Using the records below, copy exactly the part that opens with the line holding "- Code comments for implementation details" and closes with the line holding "imagine trying a", minus the pictures.

--- RECORDS PROVIDED Enclosed Below ---

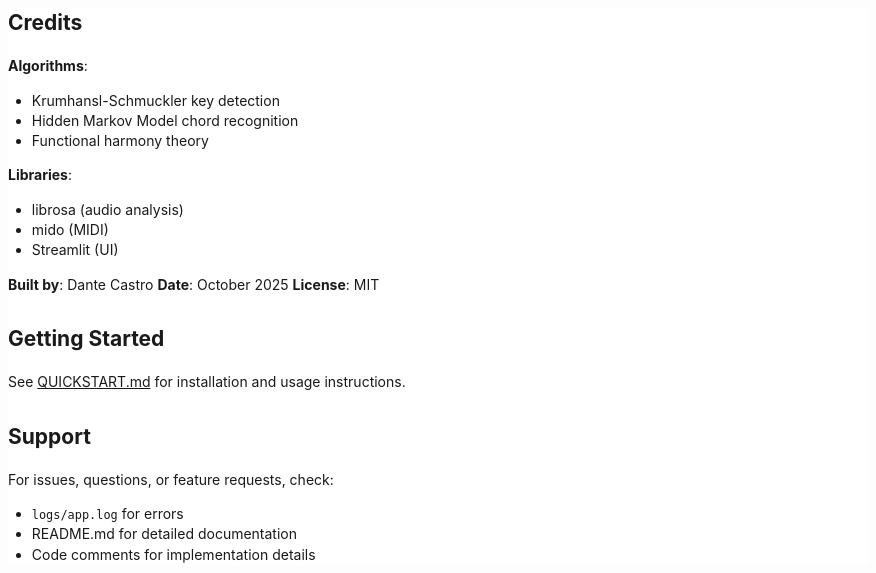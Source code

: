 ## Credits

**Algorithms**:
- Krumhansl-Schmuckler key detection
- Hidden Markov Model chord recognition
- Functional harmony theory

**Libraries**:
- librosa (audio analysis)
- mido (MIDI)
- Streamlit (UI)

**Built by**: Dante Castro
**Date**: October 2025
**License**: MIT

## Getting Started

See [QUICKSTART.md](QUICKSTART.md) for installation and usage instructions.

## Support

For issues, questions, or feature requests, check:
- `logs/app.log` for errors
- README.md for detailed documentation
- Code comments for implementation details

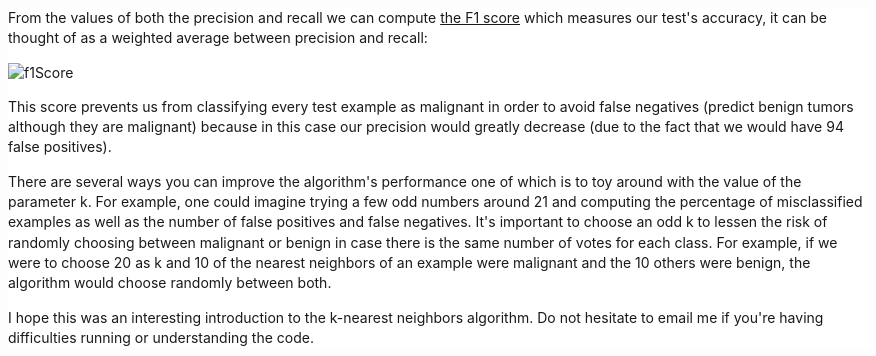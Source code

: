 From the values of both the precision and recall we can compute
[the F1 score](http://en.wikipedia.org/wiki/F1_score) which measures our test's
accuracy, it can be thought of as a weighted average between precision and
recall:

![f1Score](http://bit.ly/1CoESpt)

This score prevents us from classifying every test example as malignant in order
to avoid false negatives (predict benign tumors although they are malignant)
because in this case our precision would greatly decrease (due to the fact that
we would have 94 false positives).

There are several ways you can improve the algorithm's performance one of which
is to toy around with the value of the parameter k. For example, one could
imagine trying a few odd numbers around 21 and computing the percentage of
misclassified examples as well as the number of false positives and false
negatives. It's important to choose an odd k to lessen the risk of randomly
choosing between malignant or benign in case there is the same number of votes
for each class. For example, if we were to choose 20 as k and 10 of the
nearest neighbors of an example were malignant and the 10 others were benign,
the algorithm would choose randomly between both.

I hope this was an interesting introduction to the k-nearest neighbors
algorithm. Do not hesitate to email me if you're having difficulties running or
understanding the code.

--- End of Enclosed RECORDS PROVIDED ---

**REPLY TO THE EXERCISE**.
- Code comments for implementation details

Source code

: From the values of both the precision and recall we can compute
[the F1 score](http://en.wikipedia.org/wiki/F1_score) which measures our test's
accuracy, it can be thought of as a weighted average between precision and
recall:

![f1Score](http://bit.ly/1CoESpt)

This score prevents us from classifying every test example as malignant in order
to avoid false negatives (predict benign tumors although they are malignant)
because in this case our precision would greatly decrease (due to the fact that
we would have 94 false positives).

There are several ways you can improve the algorithm's performance one of which
is to toy around with the value of the parameter k. For example, one could
imagine trying a few odd numbers around 21 and computing the percentage of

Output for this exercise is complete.